Matthew Turner

Personal information
- Date of birth: 29 December 1981 (age 44)
- Place of birth: Nottingham, England
- Positions: Winger; forward;

Youth career
- 1999–2001: Nottingham Forest

Senior career*
- Years: Team / Apps / (Gls)
- 2001–2003: West Bromwich Albion / 0 / (0)
- 2003–2004: Herfølge / ? / (?)
- 2004–2005: Hednesford Town / 28 / (1)
- 2005: Eastwood Town / 5 / (2)
- 2005: Ilkeston Town / 3 / (0)
- 2006: Gedling Town / ? / (?)
- 2006: Carlton Town / ? / (?)

International career
- England U16 / ? / (?)
- England U18 / ? / (?)

= Matthew Turner (footballer, born 1981) =

English footballer

Matthew Turner (born 29 December 1981) is an English former football striker and wide midfielder.

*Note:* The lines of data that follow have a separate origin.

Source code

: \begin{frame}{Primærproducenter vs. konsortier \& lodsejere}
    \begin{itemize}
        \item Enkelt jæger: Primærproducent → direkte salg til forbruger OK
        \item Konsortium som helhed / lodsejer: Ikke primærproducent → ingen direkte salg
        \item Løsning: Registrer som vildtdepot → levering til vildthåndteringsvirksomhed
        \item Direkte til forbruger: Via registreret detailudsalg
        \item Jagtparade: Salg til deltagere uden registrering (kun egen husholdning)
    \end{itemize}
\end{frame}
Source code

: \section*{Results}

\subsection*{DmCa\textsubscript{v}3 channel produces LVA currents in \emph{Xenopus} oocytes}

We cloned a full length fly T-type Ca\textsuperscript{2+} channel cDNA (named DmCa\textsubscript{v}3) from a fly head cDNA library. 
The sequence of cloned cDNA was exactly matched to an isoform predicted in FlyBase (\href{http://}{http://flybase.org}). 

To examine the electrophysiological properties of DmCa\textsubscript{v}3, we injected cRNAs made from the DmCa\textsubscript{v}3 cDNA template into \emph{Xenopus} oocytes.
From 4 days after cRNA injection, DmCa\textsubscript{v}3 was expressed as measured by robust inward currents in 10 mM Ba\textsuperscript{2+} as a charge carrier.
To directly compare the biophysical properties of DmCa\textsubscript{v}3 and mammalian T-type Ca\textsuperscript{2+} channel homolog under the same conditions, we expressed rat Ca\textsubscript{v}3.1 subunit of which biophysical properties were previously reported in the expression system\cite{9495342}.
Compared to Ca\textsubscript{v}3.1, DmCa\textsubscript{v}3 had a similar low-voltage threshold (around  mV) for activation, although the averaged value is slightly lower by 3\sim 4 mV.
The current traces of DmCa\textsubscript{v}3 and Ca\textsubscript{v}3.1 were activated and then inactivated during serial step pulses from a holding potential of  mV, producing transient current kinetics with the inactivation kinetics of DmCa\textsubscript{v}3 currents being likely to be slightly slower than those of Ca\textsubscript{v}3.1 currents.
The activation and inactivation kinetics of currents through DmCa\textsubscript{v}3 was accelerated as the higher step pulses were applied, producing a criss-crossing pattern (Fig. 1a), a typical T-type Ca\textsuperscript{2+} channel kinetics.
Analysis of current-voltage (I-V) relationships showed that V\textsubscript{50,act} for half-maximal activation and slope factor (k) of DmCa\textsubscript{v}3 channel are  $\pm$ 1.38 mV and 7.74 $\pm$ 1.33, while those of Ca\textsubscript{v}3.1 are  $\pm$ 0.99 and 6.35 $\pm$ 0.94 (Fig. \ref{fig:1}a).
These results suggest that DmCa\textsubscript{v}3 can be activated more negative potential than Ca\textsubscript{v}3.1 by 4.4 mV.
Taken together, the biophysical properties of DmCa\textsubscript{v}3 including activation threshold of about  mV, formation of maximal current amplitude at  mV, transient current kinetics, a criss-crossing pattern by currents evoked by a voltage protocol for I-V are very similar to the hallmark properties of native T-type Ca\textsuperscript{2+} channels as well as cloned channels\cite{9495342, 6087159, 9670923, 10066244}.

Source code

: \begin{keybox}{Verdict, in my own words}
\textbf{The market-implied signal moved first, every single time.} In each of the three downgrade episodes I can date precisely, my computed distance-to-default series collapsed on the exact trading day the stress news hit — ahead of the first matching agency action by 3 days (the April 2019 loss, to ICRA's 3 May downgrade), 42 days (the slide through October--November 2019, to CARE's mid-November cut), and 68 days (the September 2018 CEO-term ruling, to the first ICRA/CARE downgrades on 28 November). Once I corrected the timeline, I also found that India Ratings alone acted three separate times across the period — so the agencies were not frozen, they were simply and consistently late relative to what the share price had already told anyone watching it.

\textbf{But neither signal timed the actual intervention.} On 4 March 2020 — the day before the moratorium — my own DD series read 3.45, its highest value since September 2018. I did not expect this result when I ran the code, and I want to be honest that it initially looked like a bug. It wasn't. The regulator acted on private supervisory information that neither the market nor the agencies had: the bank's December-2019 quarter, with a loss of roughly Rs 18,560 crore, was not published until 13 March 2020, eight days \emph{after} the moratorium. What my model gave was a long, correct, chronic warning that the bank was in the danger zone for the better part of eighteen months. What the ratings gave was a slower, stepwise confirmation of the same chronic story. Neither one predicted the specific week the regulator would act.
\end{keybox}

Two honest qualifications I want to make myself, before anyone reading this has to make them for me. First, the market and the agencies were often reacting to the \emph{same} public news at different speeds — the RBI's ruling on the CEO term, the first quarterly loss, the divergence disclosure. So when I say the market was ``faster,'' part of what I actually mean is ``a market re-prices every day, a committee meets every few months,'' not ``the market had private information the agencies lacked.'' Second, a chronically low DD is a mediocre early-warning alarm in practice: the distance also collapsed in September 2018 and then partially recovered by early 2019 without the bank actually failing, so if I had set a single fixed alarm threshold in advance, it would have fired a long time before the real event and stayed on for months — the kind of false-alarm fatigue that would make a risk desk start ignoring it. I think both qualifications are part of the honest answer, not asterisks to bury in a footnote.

He retired from his footballing career in 2006, and now works as a Mental Performance Coach.

Born in Nottingham, Turner started his career at Nottingham Forest as a youngster. He earned promising reviews in the youth team at Forest, and West Bromwich Albion signed him in 2000. At West Brom he was unable to break into the first team, so he was initially loaned out to Danish club Herfølge in April 2002; he impressed during his time at the club, and the move was made permanent. In 2004, he returned to England, joining Hednesford Town, but left the club towards the end of the 2004–05 season and joined Eastwood Town. He moved on to Ilkeston Town and Gedling Town, before signing for Carlton Town in October 2006.

Turner represented England at under-16 and under-18 level.